If he is released and he clears waivers, he will find a spot on the practice squad with Jamar Wall. On the practice squad, both McCann and Wall will benefit from working on a daily basis against receivers like Austin, Bryant and Crayton, so that will be a positive experience.

As much as I want this team to carry five corners and five safeties, I now believe that it’s going the route of four corners and six safeties with the position flexibility coming from Ball and Owusu-Ansah.

Maybe there are other Bryan McCann’s out there that you can find next year if he doesn’t make it to the practice squad. There were several years where the evaluation of defensive backs on this squad was poor, but it now appears that the Cowboys scouting staff is going the right way.

The days of drafting corners like Kareem Larrimore, Derek Ross and Dwayne Goodrich appear over and for this team that is a good thing.

*Tuesday was the first day that the Cowboys had practiced in pads since last Wednesday. After two straight practices of hats and jerseys, it was nice to see them working in helmets and shoulder pads.

I always feel like this team gets more out of this dress than when they go without the pads. The half speed correction practices are necessary, but this team does a good job of working and protecting each other when they have the pads on.

When this team practices in hats and jerseys, it tends to look sloppy and unfocused. When you see this team practice in pads, your see the development of the scheme and the execution of the plays. To me, corrections are easier to make because you see the play being run how it was meant to be.

I had the opportunity to sit down with Tony Romo on our nightly “Training Camp Report” on 103.3 FM ESPN and ask him if the practices that Wade Phillips and the staff put together difficult enough to get this team ready.

Romo, being the old-school player that he is, said that practicing is never difficult for him and he enjoys it but you also have to take into account that he has teammates that play positions in the offensive and defensive line that endure constant banging and contact. Those big bodies get worn down so you have to be smart.

Romo makes a good point, Phillips does have to try and protect his guys for the long season but the work is better when this team is in its shoulder pads and helmets

*Noticed something new at practice today, with all the knee injuries to the offensive linemen (Colombo and Kosier) in practice, all the linemen were wearing their knee braces in shorts.

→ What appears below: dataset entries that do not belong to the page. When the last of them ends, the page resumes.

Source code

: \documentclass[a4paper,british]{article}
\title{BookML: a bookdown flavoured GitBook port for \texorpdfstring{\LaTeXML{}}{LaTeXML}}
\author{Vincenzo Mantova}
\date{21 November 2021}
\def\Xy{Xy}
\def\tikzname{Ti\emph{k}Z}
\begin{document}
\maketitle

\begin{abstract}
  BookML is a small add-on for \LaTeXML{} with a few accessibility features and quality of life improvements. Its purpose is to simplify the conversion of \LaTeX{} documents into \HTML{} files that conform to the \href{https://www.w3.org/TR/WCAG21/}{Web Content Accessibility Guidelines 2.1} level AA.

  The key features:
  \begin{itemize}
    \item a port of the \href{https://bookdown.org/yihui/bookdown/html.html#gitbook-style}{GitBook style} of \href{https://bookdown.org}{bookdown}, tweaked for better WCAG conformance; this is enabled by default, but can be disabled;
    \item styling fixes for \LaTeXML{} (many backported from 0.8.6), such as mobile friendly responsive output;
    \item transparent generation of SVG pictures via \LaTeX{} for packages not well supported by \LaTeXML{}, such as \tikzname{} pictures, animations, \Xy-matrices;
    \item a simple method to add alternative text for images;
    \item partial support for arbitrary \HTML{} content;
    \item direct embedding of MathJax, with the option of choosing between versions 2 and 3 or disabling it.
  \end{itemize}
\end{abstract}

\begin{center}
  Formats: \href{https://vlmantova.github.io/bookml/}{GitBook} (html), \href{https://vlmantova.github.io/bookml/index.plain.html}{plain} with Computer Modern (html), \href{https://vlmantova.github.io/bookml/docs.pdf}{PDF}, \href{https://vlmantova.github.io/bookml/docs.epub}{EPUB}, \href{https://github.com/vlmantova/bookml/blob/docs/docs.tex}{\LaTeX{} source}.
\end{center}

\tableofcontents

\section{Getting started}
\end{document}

Usually when the team has a helmet and shoulder pads practice, the line will take the field without their braces. This practice of going onto the field without their braces appears will no longer be the case.

How important are these knee braces? I remember a game when I was working for the club when offensive tackle Flozell Adams came into the locker room at halftime with what appeared to be a knee injury. The play looked bad from the press box and I feared the worst. As Adams was sitting on the training table and the doctors were working on him, there was no structural damage and Adams was able to gather himself and return for the second half.

I remember trainer Britt Brown showing me the brace that was on Adams’ knee that day and it was bent and twisted. It truly was a miracle that we didn’t lose Adams to a serious knee injury. Without that brace, the scouting staff would be searching for the impossible task of finding a starting left tackle for the remainder of the season.

This training staff is usually ahead of the curve when it comes to injuries. This is just another example of their form of preventive medicine.